How should a startup evaluate design? - jlong
http://terralien.com/blog/articles/2011/03/22/how-should-a-startup-evaluate-design

======
wordchute
I appreciate all of your points concerncing the evaluation of design, in the
early stages of development or otherwise, but I wonder what are your thoughts
on the subject when considering a target audience/customer/end user? Certain
people expect certain things straight away and are easily confused by any sort
of deviation from the norm, whereas others can jump right in and find their
way around a new environment with ease. I would image that to be a very trick
balancing act if you are developing something new - are you going to be bold
and different and risk alientating more timid or inexperienced users, or do
you stay conservative in your design and hope to still stay fresh and trendy?

I always think of the ubiquitous "home" logo on the top left of almost every
page you see (I see you up there "Hacker News"). It's always amazing to me how
much people freak out if it's not there or doesn't include a clickable link -
they will just keep clicking and scratching their head.

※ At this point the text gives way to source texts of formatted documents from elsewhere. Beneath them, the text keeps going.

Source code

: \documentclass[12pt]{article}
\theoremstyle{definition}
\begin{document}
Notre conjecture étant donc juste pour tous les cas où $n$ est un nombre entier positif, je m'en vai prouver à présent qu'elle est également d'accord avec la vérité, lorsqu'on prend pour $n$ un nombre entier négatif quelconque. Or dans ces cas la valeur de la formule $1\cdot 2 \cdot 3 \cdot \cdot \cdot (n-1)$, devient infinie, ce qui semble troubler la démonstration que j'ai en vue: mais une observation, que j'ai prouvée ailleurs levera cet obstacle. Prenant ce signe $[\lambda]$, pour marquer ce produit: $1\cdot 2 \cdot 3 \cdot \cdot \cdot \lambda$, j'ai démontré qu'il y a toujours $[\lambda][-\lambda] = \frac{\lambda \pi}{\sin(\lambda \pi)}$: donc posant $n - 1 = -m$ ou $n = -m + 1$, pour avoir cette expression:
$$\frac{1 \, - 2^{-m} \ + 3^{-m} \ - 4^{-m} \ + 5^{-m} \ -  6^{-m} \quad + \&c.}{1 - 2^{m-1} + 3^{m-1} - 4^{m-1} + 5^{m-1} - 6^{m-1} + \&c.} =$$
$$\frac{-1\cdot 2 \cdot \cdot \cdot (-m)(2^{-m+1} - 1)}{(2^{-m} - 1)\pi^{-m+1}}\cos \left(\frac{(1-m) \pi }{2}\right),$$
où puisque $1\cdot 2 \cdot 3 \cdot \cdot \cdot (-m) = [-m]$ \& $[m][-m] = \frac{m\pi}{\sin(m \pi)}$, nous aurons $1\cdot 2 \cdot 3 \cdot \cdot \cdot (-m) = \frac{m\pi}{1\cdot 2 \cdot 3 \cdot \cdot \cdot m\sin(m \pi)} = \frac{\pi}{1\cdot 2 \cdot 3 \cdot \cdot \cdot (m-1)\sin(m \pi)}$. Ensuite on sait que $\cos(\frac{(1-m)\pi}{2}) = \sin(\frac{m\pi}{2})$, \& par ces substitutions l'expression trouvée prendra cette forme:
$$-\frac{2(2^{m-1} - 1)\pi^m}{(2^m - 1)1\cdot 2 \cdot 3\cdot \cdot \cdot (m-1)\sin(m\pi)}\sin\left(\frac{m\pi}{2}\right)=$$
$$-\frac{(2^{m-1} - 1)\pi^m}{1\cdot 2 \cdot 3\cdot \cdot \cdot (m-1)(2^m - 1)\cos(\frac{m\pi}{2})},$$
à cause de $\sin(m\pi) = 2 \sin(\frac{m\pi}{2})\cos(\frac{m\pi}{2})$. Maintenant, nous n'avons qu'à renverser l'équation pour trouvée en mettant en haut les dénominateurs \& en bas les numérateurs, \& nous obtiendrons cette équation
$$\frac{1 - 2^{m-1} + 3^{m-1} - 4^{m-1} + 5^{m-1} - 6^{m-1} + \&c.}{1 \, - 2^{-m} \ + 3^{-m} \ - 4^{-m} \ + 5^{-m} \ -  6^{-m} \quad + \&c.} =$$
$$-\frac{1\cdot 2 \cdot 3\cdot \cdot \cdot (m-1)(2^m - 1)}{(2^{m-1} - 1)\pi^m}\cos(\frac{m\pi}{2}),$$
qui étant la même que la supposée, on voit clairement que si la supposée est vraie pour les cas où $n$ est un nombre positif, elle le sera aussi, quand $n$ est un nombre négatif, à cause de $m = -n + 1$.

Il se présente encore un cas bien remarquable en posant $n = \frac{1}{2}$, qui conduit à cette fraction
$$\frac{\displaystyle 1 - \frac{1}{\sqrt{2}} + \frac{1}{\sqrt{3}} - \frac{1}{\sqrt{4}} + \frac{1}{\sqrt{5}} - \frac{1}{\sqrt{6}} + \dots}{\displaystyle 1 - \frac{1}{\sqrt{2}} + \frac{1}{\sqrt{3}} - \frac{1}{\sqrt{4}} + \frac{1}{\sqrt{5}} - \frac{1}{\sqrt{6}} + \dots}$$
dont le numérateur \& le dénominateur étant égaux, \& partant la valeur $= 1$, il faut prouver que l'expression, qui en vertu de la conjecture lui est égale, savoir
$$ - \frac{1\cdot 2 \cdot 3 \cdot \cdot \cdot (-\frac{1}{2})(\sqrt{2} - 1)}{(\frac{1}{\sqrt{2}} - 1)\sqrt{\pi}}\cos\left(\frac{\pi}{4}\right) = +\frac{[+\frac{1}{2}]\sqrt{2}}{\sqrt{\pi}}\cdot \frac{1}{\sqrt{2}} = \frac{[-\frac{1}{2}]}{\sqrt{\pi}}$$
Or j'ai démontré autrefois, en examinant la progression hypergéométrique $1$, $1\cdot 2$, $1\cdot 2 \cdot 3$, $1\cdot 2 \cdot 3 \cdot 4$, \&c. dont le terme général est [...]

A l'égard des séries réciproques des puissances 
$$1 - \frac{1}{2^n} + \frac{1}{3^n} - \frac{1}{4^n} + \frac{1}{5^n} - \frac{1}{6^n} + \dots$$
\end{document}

There is absolutely no
reason for it to be there, but it's like it's some irrational, unwritten rule
from on high - even smart designers twitch a little if you suggest leaving it
out.

It seems to me that the conventions are followed by just about everyone in
order to display information in the quickest and least confusing way possible,
and the degree of flexibility in design, from the earliest stages and beyond,
really relates back to your target audience.